As the sun began to set in Melbourne, Australia and I approached a crosswalk in the city’s Central Business District, I spotted a bright green light embedded in the pavement. Moments later, the color switched to red, flashed on and off for a few seconds, then settled on red. As I moved closer, I noticed that the truncated domes preceding the crosswalk’s curb ramps contained LED lights.

Red LED lights illuminated inside truncated domes at crosswalk intersection.

Tactile pavers are an important accessibility tool and safety feature for blind and low vision people, and the addition of LED lights increases their value not only for disabled people but for the public at large. reported in 2017 that the pedestrian lights I spotted were installed on a trial basis to help those “walking at night or looking down at their mobile devices.” Luke Donnellan, a politician who was then Victoria’s minister for roads and safety, told Drive that the “lights will remind people to stop at the red light, look up and pay attention to the traffic around them.”

As a wheelchair user, I routinely encounter pedestrians whose eyes are glued to their mobile devices, unaware of their surroundings. Exclaiming “excuse me,” “watch out” or some other phrase usually prevents a collision, but my verbal warnings don’t reach some wearing noise-canceling headphones, leading to awkward run-ins and near misses.

Traditional crosswalk signals, with their flashing lights displayed across the street and an occasional sound may not be fit to serve pedestrians of the 21st century.

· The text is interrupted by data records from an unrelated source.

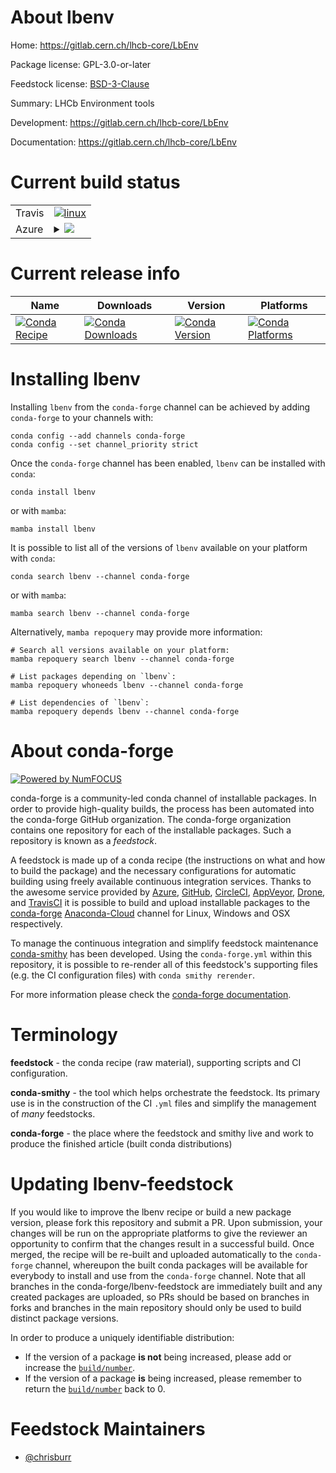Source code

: About lbenv
===========

Home: https://gitlab.cern.ch/lhcb-core/LbEnv

Package license: GPL-3.0-or-later

Feedstock license: [BSD-3-Clause](https://github.com/conda-forge/lbenv-feedstock/blob/main/LICENSE.txt)

Summary: LHCb Environment tools

Development: https://gitlab.cern.ch/lhcb-core/LbEnv

Documentation: https://gitlab.cern.ch/lhcb-core/LbEnv

Current build status
====================


<table><tr>
    <td>Travis</td>
    <td>
      <a href="https://app.travis-ci.com/conda-forge/lbenv-feedstock">
        <img alt="linux" src="https://img.shields.io/travis/com/conda-forge/lbenv-feedstock/main.svg?label=Linux">
      </a>
    </td>
  </tr>
    
  <tr>
    <td>Azure</td>
    <td>
      <details>
        <summary>
          <a href="https://dev.azure.com/conda-forge/feedstock-builds/_build/latest?definitionId=7541&branchName=main">
            <img src="https://dev.azure.com/conda-forge/feedstock-builds/_apis/build/status/lbenv-feedstock?branchName=main">
          </a>
        </summary>
        <table>
          <thead><tr><th>Variant</th><th>Status</th></tr></thead>
          <tbody><tr>
              <td>linux_64_python3.7.____73_pypy</td>
              <td>
                <a href="https://dev.azure.com/conda-forge/feedstock-builds/_build/latest?definitionId=7541&branchName=main">
                  <img src="https://dev.azure.com/conda-forge/feedstock-builds/_apis/build/status/lbenv-feedstock?branchName=main&jobName=linux&configuration=linux_64_python3.7.____73_pypy" alt="variant">
                </a>
              </td>
            </tr><tr>
              <td>linux_64_python3.7.____cpython</td>
              <td>
                <a href="https://dev.azure.com/conda-forge/feedstock-builds/_build/latest?definitionId=7541&branchName=main">
                  <img src="https://dev.azure.com/conda-forge/feedstock-builds/_apis/build/status/lbenv-feedstock?branchName=main&jobName=linux&configuration=linux_64_python3.7.____cpython" alt="variant">
                </a>
              </td>
            </tr><tr>
              <td>linux_64_python3.8.____cpython</td>
              <td>
                <a href="https://dev.azure.com/conda-forge/feedstock-builds/_build/latest?definitionId=7541&branchName=main">
                  <img src="https://dev.azure.com/conda-forge/feedstock-builds/_apis/build/status/lbenv-feedstock?branchName=main&jobName=linux&configuration=linux_64_python3.8.____cpython" alt="variant">
                </a>
              </td>
            </tr><tr>
              <td>linux_64_python3.9.____cpython</td>
              <td>
                <a href="https://dev.azure.com/conda-forge/feedstock-builds/_build/latest?definitionId=7541&branchName=main">
                  <img src="https://dev.azure.com/conda-forge/feedstock-builds/_apis/build/status/lbenv-feedstock?branchName=main&jobName=linux&configuration=linux_64_python3.9.____cpython" alt="variant">
                </a>
              </td>
            </tr><tr>
              <td>linux_aarch64_python3.7.____73_pypy</td>
              <td>
                <a href="https://dev.azure.com/conda-forge/feedstock-builds/_build/latest?definitionId=7541&branchName=main">
                  <img src="https://dev.azure.com/conda-forge/feedstock-builds/_apis/build/status/lbenv-feedstock?branchName=main&jobName=linux&configuration=linux_aarch64_python3.7.____73_pypy" alt="variant">
                </a>
              </td>
            </tr><tr>
              <td>linux_aarch64_python3.7.____cpython</td>
              <td>
                <a href="https://dev.azure.com/conda-forge/feedstock-builds/_build/latest?definitionId=7541&branchName=main">
                  <img src="https://dev.azure.com/conda-forge/feedstock-builds/_apis/build/status/lbenv-feedstock?branchName=main&jobName=linux&configuration=linux_aarch64_python3.7.____cpython" alt="variant">
                </a>
              </td>
            </tr><tr>
              <td>linux_aarch64_python3.8.____cpython</td>
              <td>
                <a href="https://dev.azure.com/conda-forge/feedstock-builds/_build/latest?definitionId=7541&branchName=main">
                  <img src="https://dev.azure.com/conda-forge/feedstock-builds/_apis/build/status/lbenv-feedstock?branchName=main&jobName=linux&configuration=linux_aarch64_python3.8.____cpython" alt="variant">
                </a>
              </td>
            </tr><tr>
              <td>linux_aarch64_python3.9.____cpython</td>
              <td>
                <a href="https://dev.azure.com/conda-forge/feedstock-builds/_build/latest?definitionId=7541&branchName=main">
                  <img src="https://dev.azure.com/conda-forge/feedstock-builds/_apis/build/status/lbenv-feedstock?branchName=main&jobName=linux&configuration=linux_aarch64_python3.9.____cpython" alt="variant">
                </a>
              </td>
            </tr><tr>
              <td>linux_ppc64le_python3.7.____73_pypy</td>
              <td>
                <a href="https://dev.azure.com/conda-forge/feedstock-builds/_build/latest?definitionId=7541&branchName=main">
                  <img src="https://dev.azure.com/conda-forge/feedstock-builds/_apis/build/status/lbenv-feedstock?branchName=main&jobName=linux&configuration=linux_ppc64le_python3.7.____73_pypy" alt="variant">
                </a>
              </td>
            </tr><tr>
              <td>linux_ppc64le_python3.7.____cpython</td>
              <td>
                <a href="https://dev.azure.com/conda-forge/feedstock-builds/_build/latest?definitionId=7541&branchName=main">
                  <img src="https://dev.azure.com/conda-forge/feedstock-builds/_apis/build/status/lbenv-feedstock?branchName=main&jobName=linux&configuration=linux_ppc64le_python3.7.____cpython" alt="variant">
                </a>
              </td>
            </tr><tr>
              <td>linux_ppc64le_python3.8.____cpython</td>
              <td>
                <a href="https://dev.azure.com/conda-forge/feedstock-builds/_build/latest?definitionId=7541&branchName=main">
                  <img src="https://dev.azure.com/conda-forge/feedstock-builds/_apis/build/status/lbenv-feedstock?branchName=main&jobName=linux&configuration=linux_ppc64le_python3.8.____cpython" alt="variant">
                </a>
              </td>
            </tr><tr>
              <td>linux_ppc64le_python3.9.____cpython</td>
              <td>
                <a href="https://dev.azure.com/conda-forge/feedstock-builds/_build/latest?definitionId=7541&branchName=main">
                  <img src="https://dev.azure.com/conda-forge/feedstock-builds/_apis/build/status/lbenv-feedstock?branchName=main&jobName=linux&configuration=linux_ppc64le_python3.9.____cpython" alt="variant">
                </a>
              </td>
            </tr><tr>
              <td>osx_64_python3.7.____73_pypy</td>
              <td>
                <a href="https://dev.azure.com/conda-forge/feedstock-builds/_build/latest?definitionId=7541&branchName=main">
                  <img src="https://dev.azure.com/conda-forge/feedstock-builds/_apis/build/status/lbenv-feedstock?branchName=main&jobName=osx&configuration=osx_64_python3.7.____73_pypy" alt="variant">
                </a>
              </td>
            </tr><tr>
              <td>osx_64_python3.7.____cpython</td>
              <td>
                <a href="https://dev.azure.com/conda-forge/feedstock-builds/_build/latest?definitionId=7541&branchName=main">
                  <img src="https://dev.azure.com/conda-forge/feedstock-builds/_apis/build/status/lbenv-feedstock?branchName=main&jobName=osx&configuration=osx_64_python3.7.____cpython" alt="variant">
                </a>
              </td>
            </tr><tr>
              <td>osx_64_python3.8.____cpython</td>
              <td>
                <a href="https://dev.azure.com/conda-forge/feedstock-builds/_build/latest?definitionId=7541&branchName=main">
                  <img src="https://dev.azure.com/conda-forge/feedstock-builds/_apis/build/status/lbenv-feedstock?branchName=main&jobName=osx&configuration=osx_64_python3.8.____cpython" alt="variant">
                </a>
              </td>
            </tr><tr>
              <td>osx_64_python3.9.____cpython</td>
              <td>
                <a href="https://dev.azure.com/conda-forge/feedstock-builds/_build/latest?definitionId=7541&branchName=main">
                  <img src="https://dev.azure.com/conda-forge/feedstock-builds/_apis/build/status/lbenv-feedstock?branchName=main&jobName=osx&configuration=osx_64_python3.9.____cpython" alt="variant">
                </a>
              </td>
            </tr><tr>
              <td>win_64_python3.7.____cpython</td>
              <td>
                <a href="https://dev.azure.com/conda-forge/feedstock-builds/_build/latest?definitionId=7541&branchName=main">
                  <img src="https://dev.azure.com/conda-forge/feedstock-builds/_apis/build/status/lbenv-feedstock?branchName=main&jobName=win&configuration=win_64_python3.7.____cpython" alt="variant">
                </a>
              </td>
            </tr><tr>
              <td>win_64_python3.8.____cpython</td>
              <td>
                <a href="https://dev.azure.com/conda-forge/feedstock-builds/_build/latest?definitionId=7541&branchName=main">
                  <img src="https://dev.azure.com/conda-forge/feedstock-builds/_apis/build/status/lbenv-feedstock?branchName=main&jobName=win&configuration=win_64_python3.8.____cpython" alt="variant">
                </a>
              </td>
            </tr><tr>
              <td>win_64_python3.9.____cpython</td>
              <td>
                <a href="https://dev.azure.com/conda-forge/feedstock-builds/_build/latest?definitionId=7541&branchName=main">
                  <img src="https://dev.azure.com/conda-forge/feedstock-builds/_apis/build/status/lbenv-feedstock?branchName=main&jobName=win&configuration=win_64_python3.9.____cpython" alt="variant">
                </a>
              </td>
            </tr>
          </tbody>
        </table>
      </details>
    </td>
  </tr>
</table>

Current release info
====================

| Name | Downloads | Version | Platforms |
| --- | --- | --- | --- |
| [![Conda Recipe](https://img.shields.io/badge/recipe-lbenv-green.svg)](https://anaconda.org/conda-forge/lbenv) | [![Conda Downloads](https://img.shields.io/conda/dn/conda-forge/lbenv.svg)](https://anaconda.org/conda-forge/lbenv) | [![Conda Version](https://img.shields.io/conda/vn/conda-forge/lbenv.svg)](https://anaconda.org/conda-forge/lbenv) | [![Conda Platforms](https://img.shields.io/conda/pn/conda-forge/lbenv.svg)](https://anaconda.org/conda-forge/lbenv) |

Installing lbenv
================

Installing `lbenv` from the `conda-forge` channel can be achieved by adding `conda-forge` to your channels with:

```
conda config --add channels conda-forge
conda config --set channel_priority strict
```

Once the `conda-forge` channel has been enabled, `lbenv` can be installed with `conda`:

```
conda install lbenv
```

or with `mamba`:

```
mamba install lbenv
```

It is possible to list all of the versions of `lbenv` available on your platform with `conda`:

```
conda search lbenv --channel conda-forge
```

or with `mamba`:

```
mamba search lbenv --channel conda-forge
```

Alternatively, `mamba repoquery` may provide more information:

```
# Search all versions available on your platform:
mamba repoquery search lbenv --channel conda-forge

# List packages depending on `lbenv`:
mamba repoquery whoneeds lbenv --channel conda-forge

# List dependencies of `lbenv`:
mamba repoquery depends lbenv --channel conda-forge
```


About conda-forge
=================

[![Powered by
NumFOCUS](https://img.shields.io/badge/powered%20by-NumFOCUS-orange.svg?style=flat&colorA=E1523D&colorB=007D8A)](https://numfocus.org)

conda-forge is a community-led conda channel of installable packages.
In order to provide high-quality builds, the process has been automated into the
conda-forge GitHub organization. The conda-forge organization contains one repository
for each of the installable packages. Such a repository is known as a *feedstock*.

A feedstock is made up of a conda recipe (the instructions on what and how to build
the package) and the necessary configurations for automatic building using freely
available continuous integration services. Thanks to the awesome service provided by
[Azure](https://azure.microsoft.com/en-us/services/devops/), [GitHub](https://github.com/),
[CircleCI](https://circleci.com/), [AppVeyor](https://www.appveyor.com/),
[Drone](https://cloud.drone.io/welcome), and [TravisCI](https://travis-ci.com/)
it is possible to build and upload installable packages to the
[conda-forge](https://anaconda.org/conda-forge) [Anaconda-Cloud](https://anaconda.org/)
channel for Linux, Windows and OSX respectively.

To manage the continuous integration and simplify feedstock maintenance
[conda-smithy](https://github.com/conda-forge/conda-smithy) has been developed.
Using the ``conda-forge.yml`` within this repository, it is possible to re-render all of
this feedstock's supporting files (e.g. the CI configuration files) with ``conda smithy rerender``.

For more information please check the [conda-forge documentation](https://conda-forge.org/docs/).

Terminology
===========

**feedstock** - the conda recipe (raw material), supporting scripts and CI configuration.

**conda-smithy** - the tool which helps orchestrate the feedstock.
                   Its primary use is in the construction of the CI ``.yml`` files
                   and simplify the management of *many* feedstocks.

**conda-forge** - the place where the feedstock and smithy live and work to
                  produce the finished article (built conda distributions)


Updating lbenv-feedstock
========================

If you would like to improve the lbenv recipe or build a new
package version, please fork this repository and submit a PR. Upon submission,
your changes will be run on the appropriate platforms to give the reviewer an
opportunity to confirm that the changes result in a successful build. Once
merged, the recipe will be re-built and uploaded automatically to the
`conda-forge` channel, whereupon the built conda packages will be available for
everybody to install and use from the `conda-forge` channel.
Note that all branches in the conda-forge/lbenv-feedstock are
immediately built and any created packages are uploaded, so PRs should be based
on branches in forks and branches in the main repository should only be used to
build distinct package versions.

In order to produce a uniquely identifiable distribution:
 * If the version of a package **is not** being increased, please add or increase
   the [``build/number``](https://docs.conda.io/projects/conda-build/en/latest/resources/define-metadata.html#build-number-and-string).
 * If the version of a package **is** being increased, please remember to return
   the [``build/number``](https://docs.conda.io/projects/conda-build/en/latest/resources/define-metadata.html#build-number-and-string)
   back to 0.

Feedstock Maintainers
=====================

* [@chrisburr](https://github.com/chrisburr/)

Melbourne’s innovative approach, while only outfitted at a single intersection, offers an extra layer of protection for pedestrians lost in tech, while also offering an easier to decipher visual cue for those with reduced vision.

Lighted crosswalk indicators at ground level, together with audio announcements, and traditional pedestrian signals make urban environments safer and more accessible for all. Although the cost of such systems may be too steep for widespread adoption, cities would be smart to first start with high-traffic intersections and those that have proven most dangerous over time.

It is my hope that the City of Melbourne will expand the use of these innovative crossing signals and that the idea might spread to other communities around the world.